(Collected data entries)
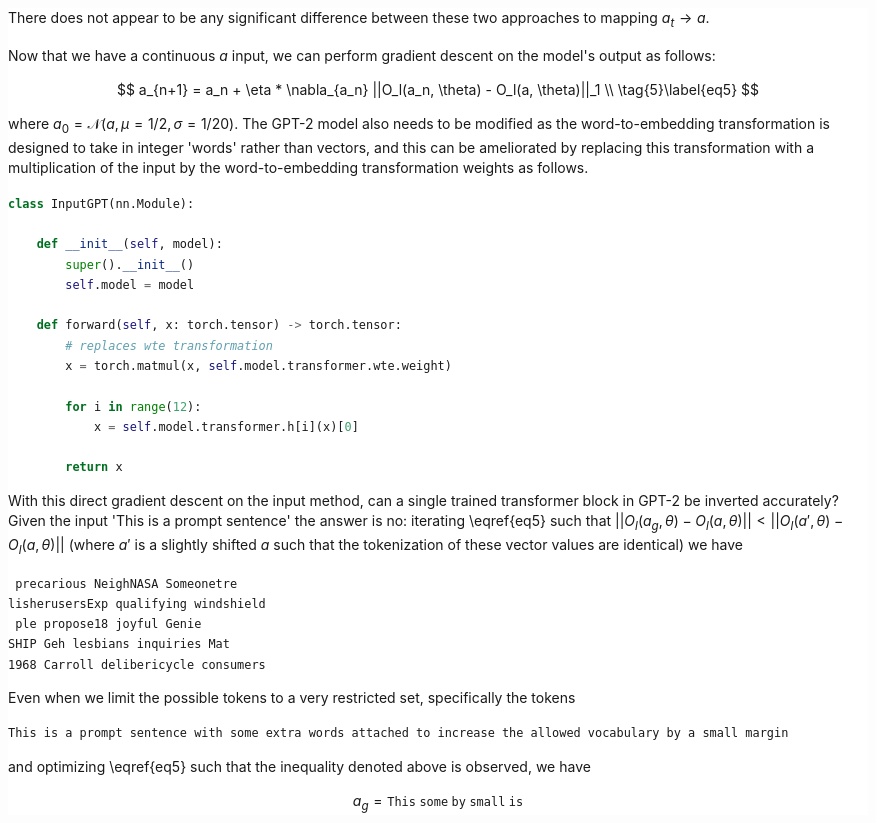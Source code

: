 There does not appear to be any significant difference between these two approaches to mapping $a_t \to a$.

Now that we have a continuous $a$ input, we can perform gradient descent on the model's output as follows:

$$
a_{n+1} = a_n + \eta * \nabla_{a_n} ||O_l(a_n, \theta) - O_l(a, \theta)||_1 \\
\tag{5}\label{eq5}
$$

where $a_0 = \mathcal N(a, \mu=1/2, \sigma=1/20)$.  The GPT-2 model also needs to be modified as the word-to-embedding transformation is designed to take in integer 'words' rather than vectors, and this can be ameliorated by replacing this transformation with a multiplication of the input by the word-to-embedding transformation weights as follows.

```python
class InputGPT(nn.Module):

	def __init__(self, model):
		super().__init__()
		self.model = model

	def forward(self, x: torch.tensor) -> torch.tensor:
		# replaces wte transformation
		x = torch.matmul(x, self.model.transformer.wte.weight)
  
		for i in range(12):
			x = self.model.transformer.h[i](x)[0]

		return x
```

With this direct gradient descent on the input method, can a single trained transformer block in GPT-2 be inverted accurately? Given the input 'This is a prompt sentence' the answer is no: iterating \eqref{eq5} such that $\vert \vert O_l(a_g, \theta) - O_l(a, \theta) \vert \vert < \vert \vert O_l(a', \theta) - O_l(a, \theta) \vert \vert$ (where $a'$ is a slightly shifted $a$ such that the tokenization of these vector values are identical) we have

```
 precarious NeighNASA Someonetre
lisherusersExp qualifying windshield
 ple propose18 joyful Genie
SHIP Geh lesbians inquiries Mat
1968 Carroll delibericycle consumers
```

Even when we limit the possible tokens to a very restricted set, specifically the tokens 

```
This is a prompt sentence with some extra words attached to increase the allowed vocabulary by a small margin
```

and optimizing \eqref{eq5} such that the inequality denoted above is observed, we have

$$
a_g =  \mathtt{This \; some \; by \; small \; is}
$$
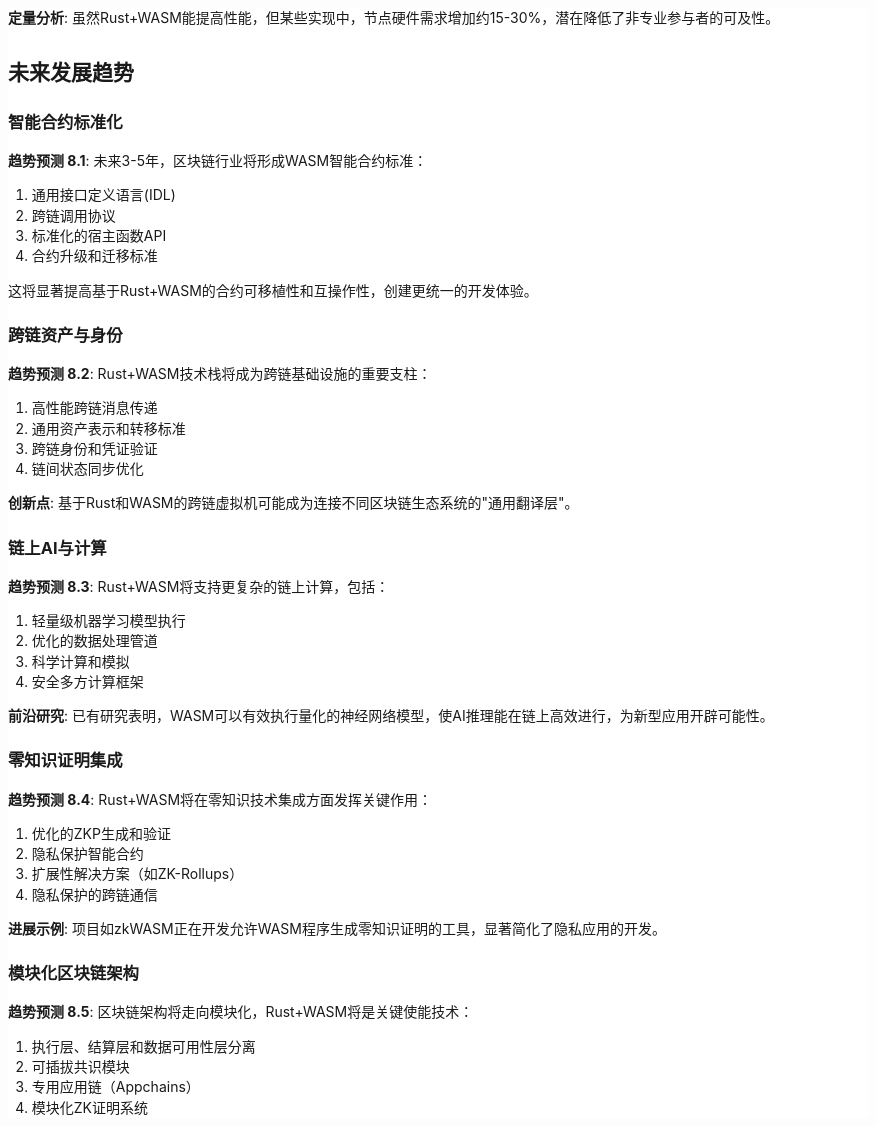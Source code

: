 **定量分析**: 虽然Rust+WASM能提高性能，但某些实现中，节点硬件需求增加约15-30%，潜在降低了非专业参与者的可及性。

## 未来发展趋势

### 智能合约标准化

**趋势预测 8.1**: 未来3-5年，区块链行业将形成WASM智能合约标准：

1. 通用接口定义语言(IDL)
2. 跨链调用协议
3. 标准化的宿主函数API
4. 合约升级和迁移标准

这将显著提高基于Rust+WASM的合约可移植性和互操作性，创建更统一的开发体验。

### 跨链资产与身份

**趋势预测 8.2**: Rust+WASM技术栈将成为跨链基础设施的重要支柱：

1. 高性能跨链消息传递
2. 通用资产表示和转移标准
3. 跨链身份和凭证验证
4. 链间状态同步优化

**创新点**: 基于Rust和WASM的跨链虚拟机可能成为连接不同区块链生态系统的"通用翻译层"。

### 链上AI与计算

**趋势预测 8.3**: Rust+WASM将支持更复杂的链上计算，包括：

1. 轻量级机器学习模型执行
2. 优化的数据处理管道
3. 科学计算和模拟
4. 安全多方计算框架

**前沿研究**: 已有研究表明，WASM可以有效执行量化的神经网络模型，使AI推理能在链上高效进行，为新型应用开辟可能性。

### 零知识证明集成

**趋势预测 8.4**: Rust+WASM将在零知识技术集成方面发挥关键作用：

1. 优化的ZKP生成和验证
2. 隐私保护智能合约
3. 扩展性解决方案（如ZK-Rollups）
4. 隐私保护的跨链通信

**进展示例**: 项目如zkWASM正在开发允许WASM程序生成零知识证明的工具，显著简化了隐私应用的开发。

### 模块化区块链架构

**趋势预测 8.5**: 区块链架构将走向模块化，Rust+WASM将是关键使能技术：

1. 执行层、结算层和数据可用性层分离
2. 可插拔共识模块
3. 专用应用链（Appchains）
4. 模块化ZK证明系统
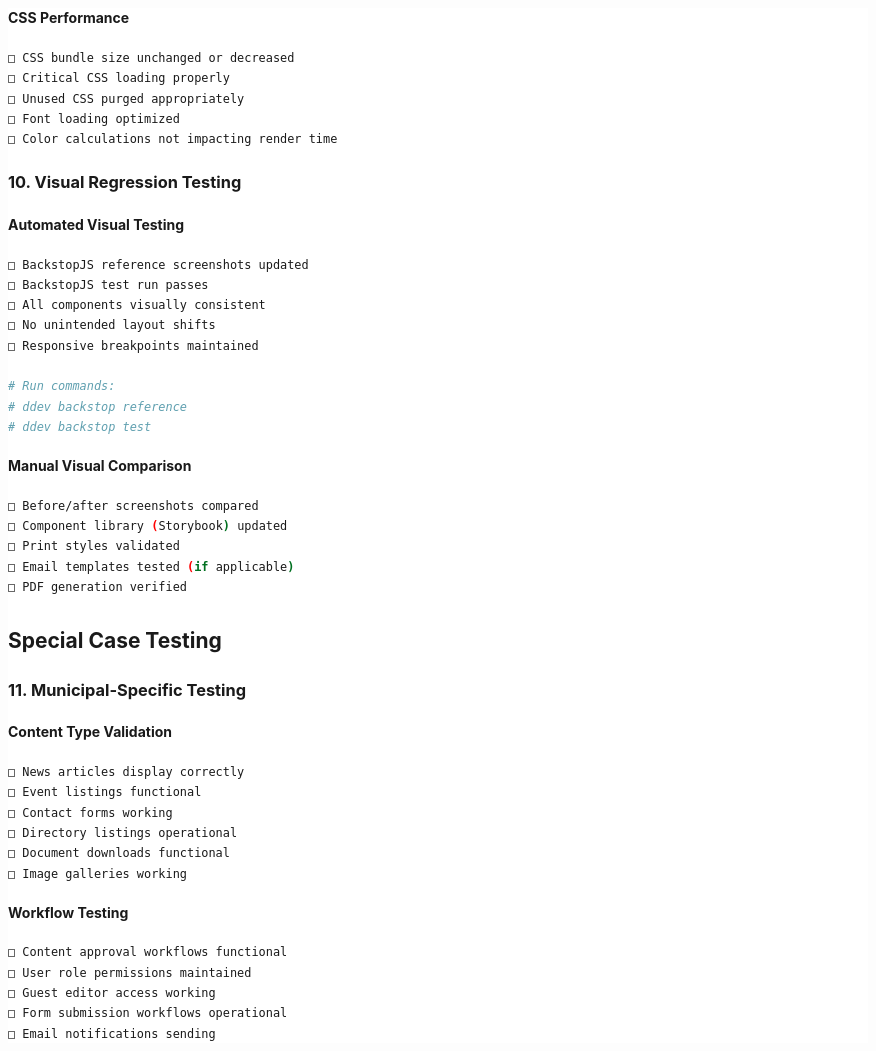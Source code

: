 #### CSS Performance
```bash
□ CSS bundle size unchanged or decreased
□ Critical CSS loading properly
□ Unused CSS purged appropriately
□ Font loading optimized
□ Color calculations not impacting render time
```

### 10. Visual Regression Testing

#### Automated Visual Testing
```bash
□ BackstopJS reference screenshots updated
□ BackstopJS test run passes
□ All components visually consistent
□ No unintended layout shifts
□ Responsive breakpoints maintained

# Run commands:
# ddev backstop reference
# ddev backstop test
```

#### Manual Visual Comparison
```bash
□ Before/after screenshots compared
□ Component library (Storybook) updated
□ Print styles validated
□ Email templates tested (if applicable)
□ PDF generation verified
```

## Special Case Testing

### 11. Municipal-Specific Testing

#### Content Type Validation
```bash
□ News articles display correctly
□ Event listings functional
□ Contact forms working
□ Directory listings operational
□ Document downloads functional
□ Image galleries working
```

#### Workflow Testing
```bash
□ Content approval workflows functional
□ User role permissions maintained
□ Guest editor access working
□ Form submission workflows operational
□ Email notifications sending
```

Exercise:
A single number is the whole answer here: the number of lines in the data that include "self".

Written solution:
5